Minority Leader Charles E. Schumer, D-N.Y., has pledged to filibuster any nominee he disapproves of, even if it means leaving the nation’s highest court short-handed for years.
Doubtless, some Republicans will call for Majority Leader Mitch McConnell, R-Ky., to exercise the “nuclear option”: eliminating the filibuster so the nominee can be confirmed by a simple majority. After all, Senate Democrats went nuclear in 2013 to thwart Republican plans to filibuster some of President Barack Obama’s nominations.
But success isn’t a given this time.
For one, a majority of senators must approve flouting the rules, and it’s far from clear whether 51 Republicans support using the maneuver to do so. McConnell can afford to lose only two of his Republican colleagues and still prevail in the parliamentary showdown with Schumer.
>>> Read the full report: “A Rules-Based Strategy for Overcoming Minority Obstruction of a Supreme Court Nomination”
Another concern is that using the nuclear option in this case could make eventual elimination of the legislative filibuster—a prerogative that still has broad Senate support despite the 2013 episode—more likely.
Fortunately, invoking the nuclear option isn’t the only way a Senate majority can confirm a Supreme Court justice in the face of minority obstruction.
In a recent Heritage Foundation paper, Ed Corrigan and I detail how Senate rules empower a majority to overcome a filibuster of a Supreme Court nominee—without having to invoke cloture or using the nuclear option.
Specifically, a majority may use Rule XIX (the two-speech rule) to shorten the amount of time members are able to filibuster. This rule prohibits any senator from giving more than two speeches on any one question during the same legislative day.

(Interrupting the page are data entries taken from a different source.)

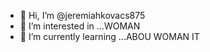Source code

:- 👋 Hi, I’m @jeremiahkovacs875
- 👀 I’m interested in ...WOMAN
- 🌱 I’m currently learning ...ABOU WOMAN IT

<!---
jeremiahkovacs875/jeremiahkovacs875 is a ✨ special ✨ repository because its `README.md` (this file) appears on your GitHub profile.
You can click the Preview link to take a look at your changes.
--->
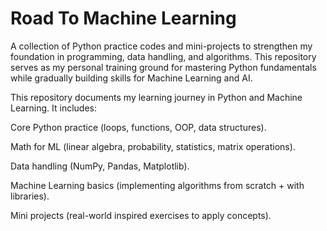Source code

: # Road To Machine Learning
A collection of Python practice codes and mini-projects to strengthen my foundation in programming, data handling, and algorithms. This repository serves as my personal training ground for mastering Python fundamentals while gradually building skills for Machine Learning and AI.

This repository documents my learning journey in Python and Machine Learning.
It includes:

Core Python practice (loops, functions, OOP, data structures).

Math for ML (linear algebra, probability, statistics, matrix operations).

Data handling (NumPy, Pandas, Matplotlib).

Machine Learning basics (implementing algorithms from scratch + with libraries).

Mini projects (real-world inspired exercises to apply concepts).
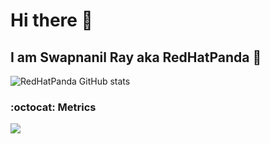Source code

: # Hi there 👋
## I am Swapnanil Ray aka RedHatPanda 🐼
<!--
**redhatpanda/redhatpanda** is a ✨ _special_ ✨ repository because its `README.md` (this file) appears on your GitHub profile.

Here are some ideas to get you started:

- 🔭 I’m currently working on ...
- 🌱 I’m currently learning ...
- 👯 I’m looking to collaborate on ...
- 🤔 I’m looking for help with ...
- 💬 Ask me about ...
- 📫 How to reach me: ...
- 😄 Pronouns: ...
- ⚡ Fun fact: ...
-->    

![RedHatPanda GitHub stats](https://github-readme-stats.vercel.app/api?username=redhatpanda&show_icons=true&theme=radical)
### :octocat: Metrics
<img align="center" src="https://github-readme-streak-stats.herokuapp.com/?user=redhatpanda&theme=radical&custom_title=streak-stats&hide_border=true&layout=compact" /><br>
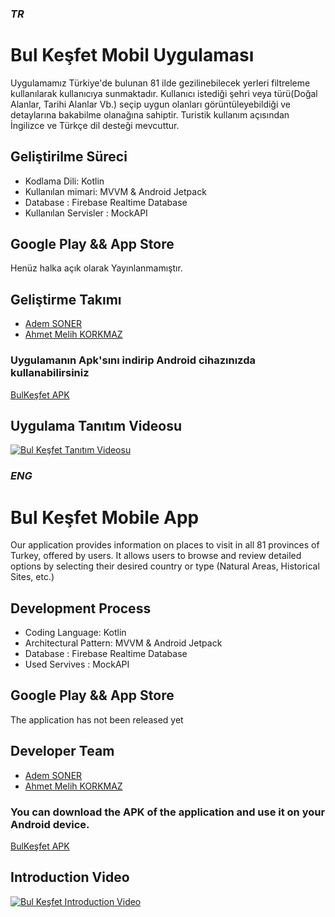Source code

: ### **_TR_**
# Bul Keşfet Mobil Uygulaması

Uygulamamız Türkiye'de bulunan 81 ilde gezilinebilecek yerleri filtreleme kullanılarak kullanıcıya sunmaktadır.
Kullanıcı istediği şehri veya türü(Doğal Alanlar, Tarihi Alanlar Vb.) seçip uygun olanları görüntüleyebildiği ve detaylarına bakabilme olanağına sahiptir.
Turistik kullanım açısından İngilizce ve Türkçe dil desteği mevcuttur.

## Geliştirilme Süreci
- Kodlama Dili: Kotlin <br />
- Kullanılan mimari: MVVM & Android Jetpack <br />
- Database : Firebase Realtime Database <br />
- Kullanılan Servisler : MockAPI

## Google Play && App Store

Henüz halka açık olarak Yayınlanmamıştır.

## Geliştirme Takımı 

- [Adem SONER](https://github.com/ademsoner)
- [Ahmet Melih KORKMAZ](https://github.com/ahmetmelihkorkmaz)

### Uygulamanın Apk'sını indirip Android cihazınızda kullanabilirsiniz

[BulKeşfet APK](https://github.com/AdemSoner/BulKesfet-AndroidAPP/raw/main/apk/BulKesfet.apk)

## Uygulama Tanıtım Videosu
[![Bul Keşfet Tanıtım Videosu](https://img.youtube.com/vi/AoQApxPhfQ0/0.jpg)](https://www.youtube.com/watch?v=AoQApxPhfQ0)

### **_ENG_**
# Bul Keşfet Mobile App

Our application provides information on places to visit in all 81 provinces of Turkey, offered by users. 
It allows users to browse and review detailed options by selecting their desired country or type (Natural Areas, Historical Sites, etc.)

## Development Process
- Coding Language: Kotlin <br />
- Architectural Pattern: MVVM & Android Jetpack <br />
- Database : Firebase Realtime Database <br />
- Used Servives : MockAPI

## Google Play && App Store

The application has not been released yet

## Developer Team 

- [Adem SONER](https://github.com/ademsoner)
- [Ahmet Melih KORKMAZ](https://github.com/ahmetmelihkorkmaz)

### You can download the APK of the application and use it on your Android device.

[BulKeşfet APK](https://github.com/AdemSoner/BulKesfet-AndroidAPP/raw/main/apk/BulKesfet.apk)

## Introduction Video
[![Bul Keşfet Introduction Video](https://img.youtube.com/vi/AoQApxPhfQ0/0.jpg)](https://www.youtube.com/watch?v=AoQApxPhfQ0)
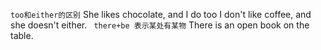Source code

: `too和either的区别`
 She likes chocolate, and I do too 
 I don't like coffee, and she doesn't either. 
` there+be 表示某处有某物` 
 There is an open book on the table.
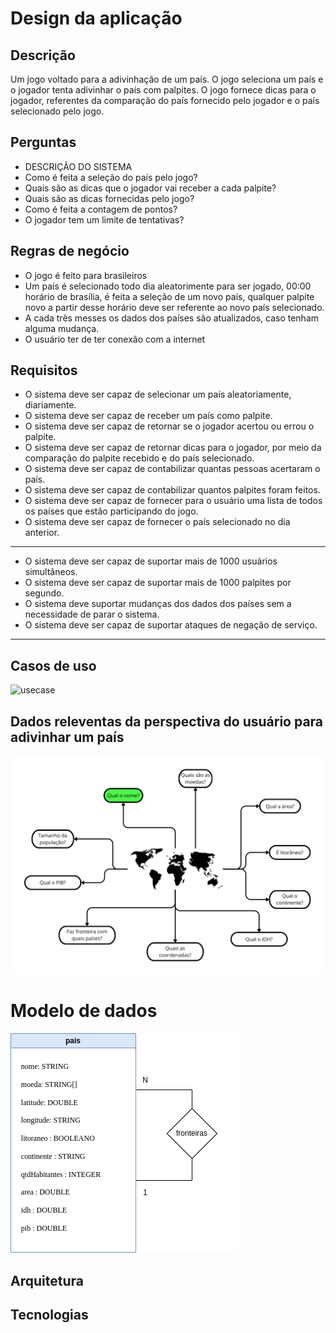 # Design da aplicação

## Descrição
Um jogo voltado para a adivinhação de um país.
O jogo seleciona um país e o jogador tenta adivinhar o país com palpites. O jogo
fornece dicas para o jogador, referentes da comparação do país fornecido pelo jogador
e o país selecionado pelo jogo.

## Perguntas
- DESCRIÇÃO DO SISTEMA
- Como é feita a seleção do país pelo jogo?
- Quais são as dicas que o jogador vai receber a cada palpite?
- Quais são as dicas fornecidas pelo jogo?
- Como é feita a contagem de pontos?
- O jogador tem um limite de tentativas?

## Regras de negócio
- O jogo é feito para brasileiros
- Um país é selecionado todo dia aleatorimente para ser jogado, 00:00
horário de brasília, é feita a seleção de um novo país, qualquer palpite novo a partir 
desse horário deve ser referente ao novo país selecionado.
- A cada três messes os dados dos países são atualizados, caso tenham alguma mudança.
- O usuário ter de ter conexão com a internet

## Requisitos
- O sistema deve ser capaz de selecionar um país aleatoriamente, diariamente.
- O sistema deve ser capaz de receber um país como palpite.
- O sistema deve ser capaz de retornar se o jogador acertou ou errou o palpite.
- O sistema deve ser capaz de retornar dicas para o jogador, por meio da comparação do palpite recebido e do país selecionado. 
- O sistema deve ser capaz de contabilizar quantas pessoas acertaram o país.
- O sistema deve ser capaz de contabilizar quantos palpites foram feitos.
- O sistema deve ser capaz de fornecer para o usuário uma lista de todos os países que estão participando do jogo.
- O sistema deve ser capaz de fornecer o país selecionado no dia anterior.
---
- O sistema deve ser capaz de suportar mais de 1000 usuários simultâneos.
- O sistema deve ser capaz de suportar mais de 1000 palpites por segundo.
- O sistema deve suportar mudanças dos dados dos países sem a necessidade de parar o sistema.
- O sistema deve ser capaz de suportar ataques de negação de serviço.
---


## Casos de uso

![usecase](http://www.plantuml.com/plantuml/png/JOun3i8m34LtdyBgtahb0AWI6pi7i18JYa8SEQuO47SdQQbW-thFrlzJCL9R7X78cIXsPmdI8HMyrm1_bBpeBbe6K7P6AKJ6LHE-O2dig31scMAUZRQFosdy6UMI9NdUrG7U0FK21o_FD1mRGcZjsEiSRjQl2Bwrs4U-Rco4YPElspy0)

## Dados releventas da perspectiva do usuário para adivinhar um país
![userview](/termo/image/pais.png)

# Modelo de dados
![modelo de dados país](/termo/image/DER.png)

## Arquitetura

## Tecnologias
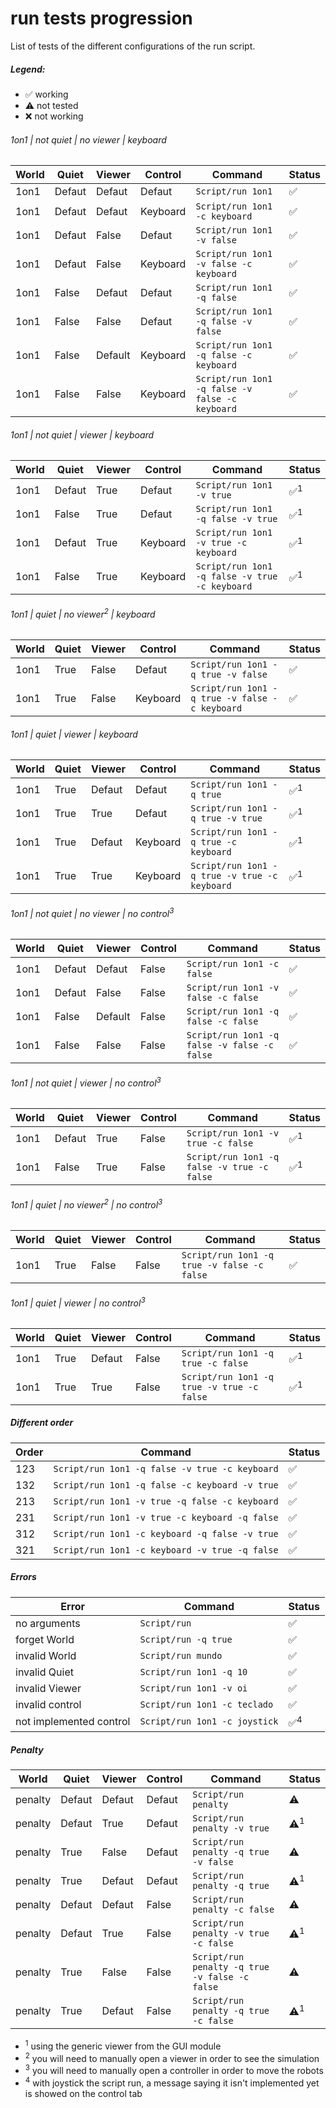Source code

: # run tests progression
List of tests of the different configurations of the run script.

##### Legend:
* :white_check_mark: working
* :warning: not tested
* :x: not working

###### 1on1 | not quiet | no viewer | keyboard
World | Quiet | Viewer | Control | Command | Status
--- | ---| --- | --- | --- | ---
1on1 | Defaut | Defaut | Defaut | `Script/run 1on1` | :white_check_mark:
1on1 | Defaut | Defaut | Keyboard | `Script/run 1on1 -c keyboard` | :white_check_mark:
1on1 | Defaut | False | Defaut | `Script/run 1on1 -v false` | :white_check_mark:
1on1 | Defaut | False | Keyboard | `Script/run 1on1 -v false -c keyboard` | :white_check_mark:
1on1 | False | Defaut | Defaut | `Script/run 1on1 -q false` | :white_check_mark:
1on1 | False | False | Defaut | `Script/run 1on1 -q false -v false` | :white_check_mark:
1on1 | False | Default | Keyboard | `Script/run 1on1 -q false -c keyboard` | :white_check_mark:
1on1 | False | False | Keyboard | `Script/run 1on1 -q false -v false -c keyboard` | :white_check_mark:

###### 1on1 | not quiet | viewer | keyboard
World | Quiet | Viewer | Control | Command | Status
--- | ---| --- | --- | --- | ---
1on1 | Defaut | True | Defaut | `Script/run 1on1 -v true` | :white_check_mark:<sup>1</sup>
1on1 | False | True | Defaut | `Script/run 1on1 -q false -v true` | :white_check_mark:<sup>1</sup>
1on1 | Defaut | True | Keyboard | `Script/run 1on1 -v true -c keyboard` | :white_check_mark:<sup>1</sup>
1on1 | False | True | Keyboard | `Script/run 1on1 -q false -v true -c keyboard` |  :white_check_mark:<sup>1</sup>

###### 1on1 | quiet | no viewer<sup>2</sup> | keyboard
World | Quiet | Viewer | Control | Command | Status
--- | ---| --- | --- | --- | ---
1on1 | True | False | Defaut | `Script/run 1on1 -q true -v false` | :white_check_mark:
1on1 | True | False | Keyboard | `Script/run 1on1 -q true -v false -c keyboard` | :white_check_mark:

###### 1on1 | quiet | viewer | keyboard
World | Quiet | Viewer | Control | Command | Status
--- | ---| --- | --- | --- | ---
1on1 | True | Defaut | Defaut | `Script/run 1on1 -q true` | :white_check_mark:<sup>1</sup>
1on1 | True | True | Defaut | `Script/run 1on1 -q true -v true` | :white_check_mark:<sup>1</sup>
1on1 | True | Defaut | Keyboard | `Script/run 1on1 -q true -c keyboard` | :white_check_mark:<sup>1</sup>
1on1 | True | True | Keyboard | `Script/run 1on1 -q true -v true -c keyboard` | :white_check_mark:<sup>1</sup>

###### 1on1 | not quiet | no viewer | no control<sup>3</sup>
World | Quiet | Viewer | Control | Command | Status
--- | ---| --- | --- | --- | ---
1on1 | Defaut | Defaut | False | `Script/run 1on1 -c false` | :white_check_mark:
1on1 | Defaut | False | False | `Script/run 1on1 -v false -c false` | :white_check_mark:
1on1 | False | Default | False | `Script/run 1on1 -q false -c false` | :white_check_mark:
1on1 | False | False | False | `Script/run 1on1 -q false -v false -c false` | :white_check_mark:

###### 1on1 | not quiet | viewer | no control<sup>3</sup>
World | Quiet | Viewer | Control | Command | Status
--- | ---| --- | --- | --- | ---
1on1 | Defaut | True | False | `Script/run 1on1 -v true -c false` |  :white_check_mark:<sup>1</sup>
1on1 | False | True | False | `Script/run 1on1 -q false -v true -c false` | :white_check_mark:<sup>1</sup>

###### 1on1 | quiet | no viewer<sup>2</sup> | no control<sup>3</sup>
World | Quiet | Viewer | Control | Command | Status
--- | ---| --- | --- | --- | ---
1on1 | True | False | False | `Script/run 1on1 -q true -v false -c false` | :white_check_mark:

###### 1on1 | quiet | viewer | no control<sup>3</sup>
World | Quiet | Viewer | Control | Command | Status
--- | ---| --- | --- | --- | ---
1on1 | True | Defaut | False | `Script/run 1on1 -q true -c false` | :white_check_mark:<sup>1</sup>
1on1 | True | True | False | `Script/run 1on1 -q true -v true -c false` | :white_check_mark:<sup>1</sup>


##### Different order
Order | Command | Status
--- | --- | ---
123 | `Script/run 1on1 -q false -v true -c keyboard` | :white_check_mark:
132 | `Script/run 1on1 -q false -c keyboard -v true` | :white_check_mark:
213 | `Script/run 1on1 -v true -q false -c keyboard` | :white_check_mark:
231 | `Script/run 1on1 -v true -c keyboard -q false` | :white_check_mark:
312 | `Script/run 1on1 -c keyboard -q false -v true` | :white_check_mark:
321 | `Script/run 1on1 -c keyboard -v true -q false` | :white_check_mark:


##### Errors
Error | Command | Status
--- | --- | ---
no arguments | `Script/run` | :white_check_mark:
forget World | `Script/run -q true` | :white_check_mark:
invalid World | `Script/run mundo` | :white_check_mark:
invalid Quiet | `Script/run 1on1 -q 10` | :white_check_mark:
invalid Viewer | `Script/run 1on1 -v oi` | :white_check_mark:
invalid control | `Script/run 1on1 -c teclado` | :white_check_mark:
not implemented control | `Script/run 1on1 -c joystick` | :white_check_mark:<sup>4</sup>


##### Penalty
World | Quiet | Viewer | Control | Command | Status
--- | ---| --- | --- | --- | ---
penalty | Defaut | Defaut | Defaut | `Script/run penalty` | :warning:
penalty | Defaut | True | Defaut | `Script/run penalty -v true` | :warning:<sup>1</sup>
penalty | True | False | Defaut | `Script/run penalty -q true -v false` | :warning:
penalty | True | Defaut | Defaut | `Script/run penalty -q true` | :warning:<sup>1</sup>
penalty | Defaut | Defaut | False | `Script/run penalty -c false` | :warning:
penalty | Defaut | True | False | `Script/run penalty -v true -c false` |  :warning:<sup>1</sup>
penalty | True | False | False | `Script/run penalty -q true -v false -c false` | :warning:
penalty | True | Defaut | False | `Script/run penalty -q true -c false` | :warning:<sup>1</sup>

* <sup>1</sup> using the generic viewer from the GUI module
* <sup>2</sup> you will need to manually open a viewer in order to see the simulation
* <sup>3</sup> you will need to manually open a controller in order to move the robots
* <sup>4</sup> with joystick the script run, a message saying it isn't implemented yet is showed on the control tab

In the Senate’s rules, the terms “legislative day” and “calendar day” do not mean the same thing. A legislative day ends only when the Senate adjourns and therefore may last much longer than the 24 hours that define a calendar day. Indeed, one particularly long legislative day in 1980 lasted 162 calendar days, spanning a period from Jan. 3 until June 12.
Once a senator has given two speeches during the same legislative day, he or she may not speak again. The Senate votes when there are no members remaining on the floor who wish to and are allowed to speak. At that point, the support of a simple majority of the senators present and voting is sufficient for confirmation.
Using the two-speech rule to confirm Trump’s Supreme Court pick is straightforward.
First, the Senate would proceed to consider the nomination. The Republican majority would then keep the Senate in the same legislative day and would strictly enforce the two-speech rule on any filibustering senators.
While Democrats could make procedural motions in protest, doing so in almost all cases would terminate the filibustering senator’s speech, thus hastening the moment at which the minority would have exhausted its ability to delay confirmation by filibustering via debate.
Strictly enforcing the two-speech rule is likely to break the filibuster before every Democrat uses the maximum number of speeches allotted under the rules. This is because continuing to filibuster in this context imposes significant costs on rank-and-file Democrats. To have even the chance of success requires each Democrat to hold the Senate floor for a prolonged period in an effort to wait out the Republicans.
The only way for them to prevail in the parliamentary showdown is for Republicans to relent and cease their efforts to overcome the filibuster.
A rules-based strategy to limit minority obstruction in this context would neither jeopardize the legislative filibuster nor unduly empower the majority to limit the rights of individual senators more broadly. It would, however, accomplish the objective of confirming the president’s nominee—provided, of course, that the Republican senators have the determination to succeed.